33. The method of claim 32, wherein the freshness of anchor text associated with a link to the document is based on at least one of a date of appearance of the anchor text, a date of a change to the anchor text, a date of appearance of a link associated with the anchor text, a date of a change to a link associated with the anchor text, a date of appearance of the document, and a date of a change to the document.

34. The method of claim 1, wherein the one or more types of history data includes information relating to traffic associated with documents; and wherein the generating a score includes: determining characteristics of traffic associated with the document, and scoring the document based, at least in part, on the characteristics of traffic associated with the document.

35. The method of claim 34, wherein the determining characteristics of traffic associated with the document includes analyzing a traffic pattern associated with the document to identify changes in the traffic pattern over time.

36. The method of claim 1, wherein the one or more types of history data includes information relating to user behavior associated with documents; and wherein the generating a score includes: determining user behavior associated with the document, and scoring the document based, at least in part, on the user behavior associated with the document.

37. The method of claim 36, wherein the user behavior relates to at least one of a number of times that the document is selected within a set of search results and an amount of time that one or more users spend accessing the document.

38. The method of claim 1, wherein the one or more types of history data includes domain-related information corresponding to domains associated with documents; and wherein the generating a score includes: analyzing domain-related information corresponding to a domain associated with the document over time, and scoring the document based, at least in part, on a result of the analyzing.

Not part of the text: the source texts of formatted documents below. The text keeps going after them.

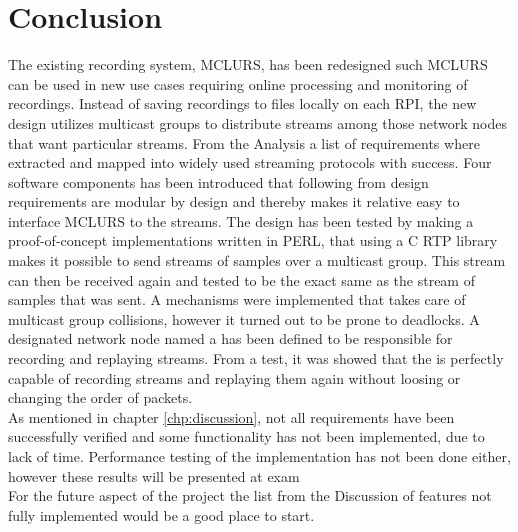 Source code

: \chapter{Conclusion}
The existing recording system, MCLURS, has been redesigned such MCLURS can be used in new use cases requiring online processing and monitoring of recordings. Instead of saving recordings to files locally on each RPI, the new design utilizes multicast groups to distribute streams among those network nodes that want particular streams. From the Analysis a list of requirements where extracted and mapped into widely used streaming protocols with success. Four software components has been introduced that following from design requirements are modular by design and thereby makes it relative easy to interface MCLURS to the streams. The design has been tested by making a proof-of-concept implementations written in PERL, that using a C RTP library makes it possible to send streams of samples over a multicast group. This stream can then be received again and tested to be the exact same as the stream of samples that was sent. A mechanisms were implemented that takes care of multicast group collisions, however it turned out to be prone to deadlocks. A designated network node named a \hist{} has been defined to be responsible for recording and replaying streams. From a test, it was showed that the \hist{} is perfectly capable of recording streams and replaying them again without loosing or changing the order of packets. \\

\noindent{}As mentioned in chapter \ref{chp:discussion}, not all requirements have been successfully verified and some functionality has not been implemented, due to lack of time. Performance testing of the implementation has not been done either, however these results will be presented at exam\\

\noindent{} For the future aspect of the project the list from the Discussion of features not fully implemented would be a good place to start.  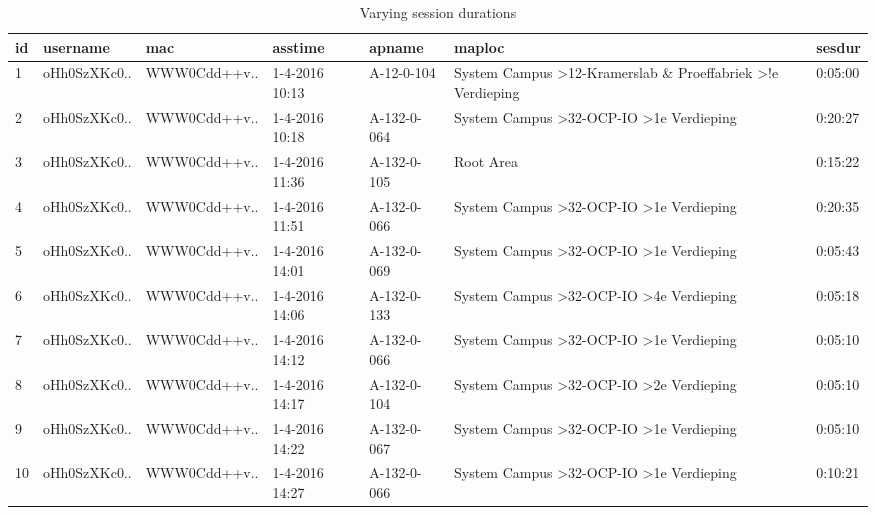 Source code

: \begin{table}[]
	\centering
	\captionsetup{justification=centering}
	\caption{Varying session durations}
	\label{sesdur_example}
	\begin{tabular}{@{}lllllll@{}}
		\toprule
		\textbf{id} & \textbf{username} & \textbf{mac} & \textbf{asstime} & \textbf{apname} & \textbf{maploc}                                                                     & \textbf{sesdur} \\ \midrule
		1           & oHh0SzXKc0..      & WWW0Cdd++v.. & 1-4-2016 10:13   & A-12-0-104      & System Campus \textgreater 12-Kramerslab \& Proeffabriek \textgreater !e Verdieping & 0:05:00         \\
		2           & oHh0SzXKc0..      & WWW0Cdd++v.. & 1-4-2016 10:18   & A-132-0-064     & System Campus \textgreater 32-OCP-IO \textgreater 1e Verdieping                     & 0:20:27         \\
		3           & oHh0SzXKc0..      & WWW0Cdd++v.. & 1-4-2016 11:36   & A-132-0-105     & Root Area                                                                           & 0:15:22         \\
		4           & oHh0SzXKc0..      & WWW0Cdd++v.. & 1-4-2016 11:51   & A-132-0-066     & System Campus \textgreater 32-OCP-IO \textgreater 1e Verdieping                     & 0:20:35         \\
		5           & oHh0SzXKc0..      & WWW0Cdd++v.. & 1-4-2016 14:01   & A-132-0-069     & System Campus \textgreater 32-OCP-IO \textgreater 1e Verdieping                     & 0:05:43         \\
		6           & oHh0SzXKc0..      & WWW0Cdd++v.. & 1-4-2016 14:06   & A-132-0-133     & System Campus \textgreater 32-OCP-IO \textgreater 4e Verdieping                     & 0:05:18         \\
		7           & oHh0SzXKc0..      & WWW0Cdd++v.. & 1-4-2016 14:12   & A-132-0-066     & System Campus \textgreater 32-OCP-IO \textgreater 1e Verdieping                     & 0:05:10         \\
		8           & oHh0SzXKc0..      & WWW0Cdd++v.. & 1-4-2016 14:17   & A-132-0-104     & System Campus \textgreater 32-OCP-IO \textgreater 2e Verdieping                     & 0:05:10         \\
		9           & oHh0SzXKc0..      & WWW0Cdd++v.. & 1-4-2016 14:22   & A-132-0-067     & System Campus \textgreater 32-OCP-IO \textgreater 1e Verdieping                     & 0:05:10         \\
		10          & oHh0SzXKc0..      & WWW0Cdd++v.. & 1-4-2016 14:27   & A-132-0-066     & System Campus \textgreater 32-OCP-IO \textgreater 1e Verdieping                     & 0:10:21         \\ \bottomrule
	\end{tabular}
\end{table}
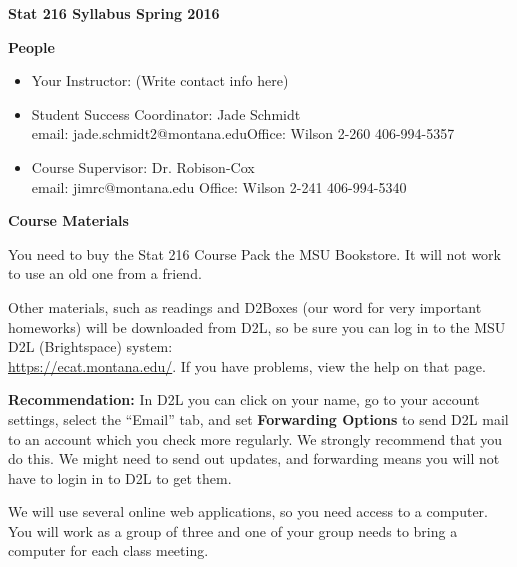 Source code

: \setcounter{page}{1}

\def\theTopic{Intro \& Syllabus }
\def\dayNum{1}


\begin{center}
\vspace*{.1in}
{\bf {\large Stat 216 Syllabus Spring 2016}}\\
\end{center}
\vspace{-.1in}

\begin{center}
  {\bf People}
\end{center}
\begin{itemize}
\item Your Instructor: (Write contact info here) \vspace{5.5cm}
\item Student Success Coordinator:  Jade Schmidt\\
     email: jade.schmidt2@montana.edu\hfill Office: Wilson 2-260 \hfill
     406-994-5357
   \item Course Supervisor: Dr. Robison-Cox\\
     email: jimrc@montana.edu \hfill  Office: Wilson 2-241 \hfill
     406-994-5340
\end{itemize}


\begin{center}
  {\bf Course Materials}
\end{center}
  You need to buy the Stat 216  Course Pack  the MSU
  Bookstore.  It will not work to use an old one from a friend.

  Other materials, such as readings and D2Boxes (our word for
  very important homeworks) will be downloaded from D2L, so be
  sure you can log in to the MSU D2L (Brightspace) system:\\
   \url{https://ecat.montana.edu/}.  If you have problems, view the
   help on that page.

  {\bf Recommendation:}  In D2L you can click on your name, go to your
    account settings,  select  the ``Email'' tab, and set {\bf
      Forwarding Options} to send D2L mail to an account which you
    check more regularly.  We strongly recommend that you do this.  We
    might need to send out updates, and forwarding means you will not
    have to login in to D2L to get them.

  We will  use several online web applications,  so you need
  access to a computer.  You will work as a group of three and one of
  your group needs to bring a computer for each class meeting.\\
 
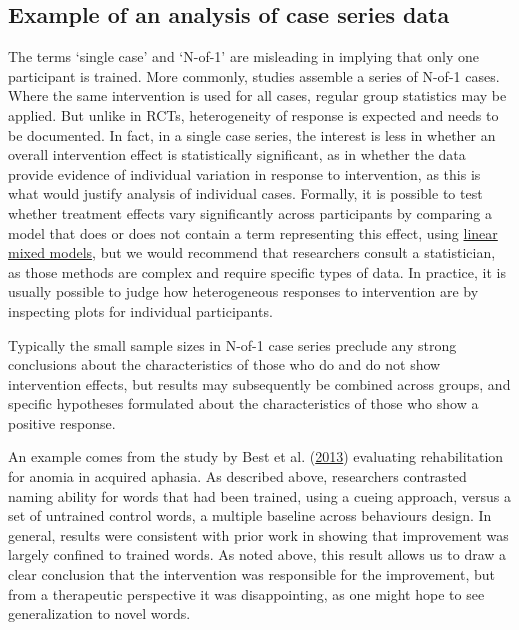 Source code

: \documentclass{krantz}
\begin{document}
\hypertarget{example-of-an-analysis-of-case-series-data}{%
\subsection{Example of an analysis of case series data}\label{example-of-an-analysis-of-case-series-data}}

The terms `single case' and `N-of-1' are misleading in implying that only one participant is trained. More commonly, studies assemble a series of N-of-1 cases. Where the same intervention is used for all cases, regular group statistics may be applied. But unlike in RCTs, heterogeneity of response is expected and needs to be documented. In fact, in a single case series, the interest is less in whether an overall intervention effect is statistically significant, as in whether the data provide evidence of individual variation in response to intervention, as this is what would justify analysis of individual cases. Formally, it is possible to test whether treatment effects vary significantly across participants by comparing a model that does or does not contain a term representing this effect, using \href{https://stackoverflow.com/questions/24019807/how-to-compare-a-model-with-no-random-effects-to-a-model-with-a-random-effect-us}{linear mixed models}, but we would recommend that researchers consult a statistician, as those methods are complex and require specific types of data. In practice, it is usually possible to judge how heterogeneous responses to intervention are by inspecting plots for individual participants.

Typically the small sample sizes in N-of-1 case series preclude any strong conclusions about the characteristics of those who do and do not show intervention effects, but results may subsequently be combined across groups, and specific hypotheses formulated about the characteristics of those who show a positive response.

An example comes from the study by Best et al. (\protect\hyperlink{ref-best2013}{2013}) evaluating rehabilitation for anomia in acquired aphasia. As described above, researchers contrasted naming ability for words that had been trained, using a cueing approach, versus a set of untrained control words, a multiple baseline across behaviours design. In general, results were consistent with prior work in showing that improvement was largely confined to trained words. As noted above, this result allows us to draw a clear conclusion that the intervention was responsible for the improvement, but from a therapeutic perspective it was disappointing, as one might hope to see generalization to novel words.
\end{document}
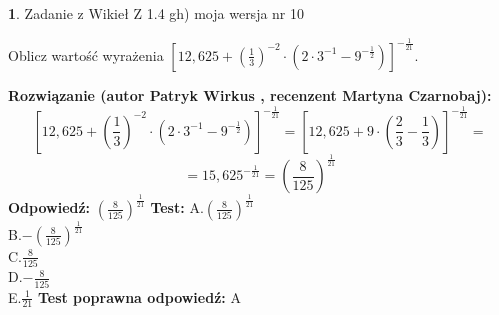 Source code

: \documentclass[12pt, a4paper]{article}
\theoremstyle{definition} %
\newtheorem{zad}{}
\newcommand{\zadStart}[1]{\begin{zad}#1\newline}
\newcommand{\zadStop}{\end{zad}}
\newcommand{\rozwStart}[2]{\noindent \textbf{Rozwiązanie (autor #1 , recenzent #2): }\newline}
\newcommand{\rozwStop}{\newline}
\newcommand{\odpStart}{\noindent \textbf{Odpowiedź:}\newline}
\newcommand{\odpStop}{\newline}
\newcommand{\testStart}{\noindent \textbf{Test:}\newline}
\newcommand{\testStop}{\newline}
\newcommand{\kluczStart}{\noindent \textbf{Test poprawna odpowiedź:}\newline}
\newcommand{\kluczStop}{\newline}
\begin{document}
\zadStart{Zadanie z Wikieł Z 1.4 gh) moja wersja nr 10}

Oblicz wartość wyrażenia $[12,625+(\frac{1}{3})^{-2}\cdot(2\cdot 3^{-1} - 9^{-\frac{1}{2}})]^{-\frac{1}{21}}$.
\zadStop
\rozwStart{Patryk Wirkus}{Martyna Czarnobaj}
$$[12,625+(\frac{1}{3})^{-2}\cdot(2\cdot 3^{-1} - 9^{-\frac{1}{2}})]^{-\frac{1}{21}} = [12,625+9\cdot (\frac{2}{3}-\frac{1}{3})]^{-\frac{1}{21}} =$$
$$=15,625^{-\frac{1}{21}} = (\frac{8}{125})^\frac{1}{21}$$
\rozwStop
\odpStart
$(\frac{8}{125})^\frac{1}{21}$
\odpStop
\testStart
A.$(\frac{8}{125})^\frac{1}{21}$\\ B.$-(\frac{8}{125})^\frac{1}{21}$\\ C.$\frac{8}{125}$\\ D.$-\frac{8}{125}$\\ E.$\frac{1}{21}$
\testStop
\kluczStart
A
\kluczStop
\end{document}
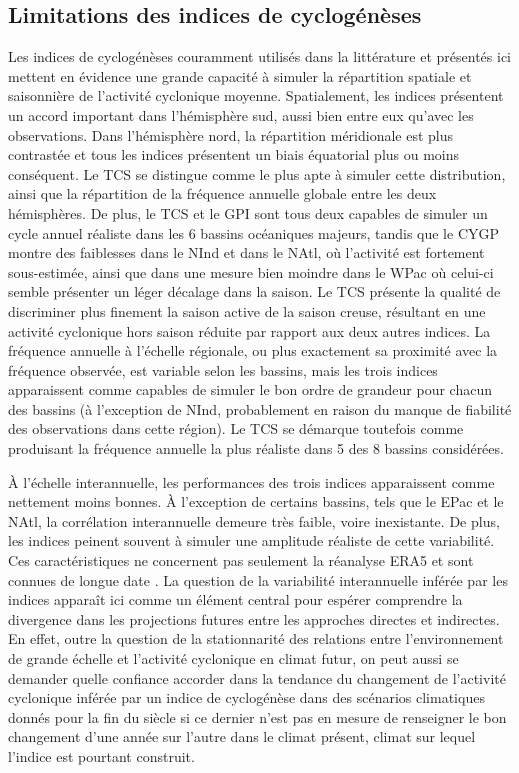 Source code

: \documentclass[../main.tex]{subfiles}
\begin{document}
\subsection{Limitations des indices de cyclogénèses}

Les indices de cyclogénèses couramment utilisés dans la littérature et présentés ici mettent en évidence une grande capacité à simuler la répartition spatiale et
saisonnière de l'activité cyclonique moyenne. Spatialement, les indices présentent un accord important dans l'hémisphère sud, aussi bien entre eux qu'avec les
observations. Dans l'hémisphère nord, la répartition méridionale est plus contrastée et tous les indices présentent un biais équatorial plus ou moins
conséquent. Le TCS se distingue comme le plus apte à simuler cette distribution, ainsi que la répartition de la fréquence annuelle globale entre les deux
hémisphères. De plus, le TCS et le GPI sont tous deux capables de simuler un cycle annuel réaliste dans les 6 bassins océaniques majeurs, tandis que le CYGP
montre des faiblesses dans le NInd et dans le NAtl, où l'activité est fortement sous-estimée, ainsi que dans une mesure bien moindre dans le WPac où celui-ci
semble présenter un léger décalage dans la saison. Le TCS présente la qualité de discriminer plus finement la saison active de la saison creuse, résultant en
une activité cyclonique hors saison
réduite par rapport aux deux autres indices. La fréquence annuelle à l'échelle régionale, ou plus exactement sa proximité avec la fréquence observée, est
variable selon les bassins, mais les trois indices apparaissent comme capables de simuler le bon ordre de grandeur pour chacun des bassins (à l'exception de NInd,
probablement en raison du manque de fiabilité des observations dans cette région). Le TCS se démarque toutefois comme produisant la fréquence annuelle la plus
réaliste dans 5 des 8 bassins considérées.

À l'échelle interannuelle, les performances des trois indices apparaissent comme nettement moins bonnes. À l'exception de certains bassins, tels que le EPac et
le NAtl, la corrélation interannuelle demeure très faible, voire inexistante. De plus, les indices peinent souvent à simuler une amplitude réaliste de cette
variabilité. Ces caractéristiques ne concernent pas seulement la réanalyse ERA5 et sont connues de longue date
\parencite{watterson_seasonal_1995,camargo_tropical_2007,tippett_poisson_2011,menkes_comparison_2012,wang_dynamic_2020,cavicchia_tropical_2023a}. La question de
la variabilité interannuelle inférée par les indices apparaît ici comme un élément central pour espérer comprendre la divergence dans les projections futures
entre les approches directes et indirectes. En effet, outre la question de la stationnarité des relations entre l'environnement de grande échelle et l'activité
cyclonique en climat futur, on peut aussi se demander quelle confiance accorder dans la tendance du changement de l'activité cyclonique inférée par un indice de
cyclogénèse dans des scénarios climatiques donnés pour la fin du siècle si ce dernier n'est pas en mesure de renseigner le bon changement d'une année sur
l'autre dans le climat présent, climat sur lequel l'indice est pourtant construit.
\end{document}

39. The method of claim 38, wherein the scoring the document includes: determining whether the domain associated with the document is legitimate, and scoring the document based, at least in part, on whether the domain associated with the document is legitimate.

40. The method of claim 38, wherein the domain-related information is related to at least one of an expiration date of the domain, a domain name server record associated with the domain, and a name server associated with the domain.

41. The method of claim 1, wherein the one or more types of history data includes information relating to a prior ranking history of documents; and wherein the generating a score includes: determining a prior ranking history of the document, and scoring the document based, at least in part, on the prior ranking history of the document.

42. The method of claim 41, wherein the scoring the document includes: determining a quantity or rate that the document moves in rankings over a time period, and scoring the document based, at least in part, on the quantity or rate that the document moves in the rankings.

43. The method of claim 41, wherein the prior ranking history is based on at least one of a number of queries for which the document is selected as a search result over time, a rate at which the document is selected as a search result over time, seasonality, burstiness, and changes in scores over time for a URL-query pair.

44. The method of claim 41, wherein the determining a prior ranking history of the document includes monitoring a rank of the document over time for spikes in the rank.

45. The method of claim 1, wherein the one or more types of history data includes information relating to user maintained or generated data; and wherein the generating a score includes: determining whether user maintained or generated data indicates that the document is of interest to a user, and scoring the document based, at least in part, on whether the user maintained or generated data indicates that the document is of interest to a user.

46. The method of claim 45, wherein the user maintained or generated data relates to at least one of favorites lists, bookmarks, temp files, and cache files associated with one or a plurality of users.

47. The method of claim 45, wherein the scoring the document includes: analyzing the user maintained or generated data over time to identify at least one of trends to add or remove the document, a rate at which the document is added to or removed from the user maintained or generated data, and whether the document is added to, deleted from, or accessed through the user maintained or generated data, and scoring the document based, at least in part, on a result of the analyzing.

48. The method of claim 1, wherein the one or more types of history data includes information relating to growth profiles of anchor text; and wherein the generating a score includes: determining a growth profile of anchor text associated with one or more links to the document, and scoring the document based, at least in part, on the growth profile of anchor text associated with one or more links to the document.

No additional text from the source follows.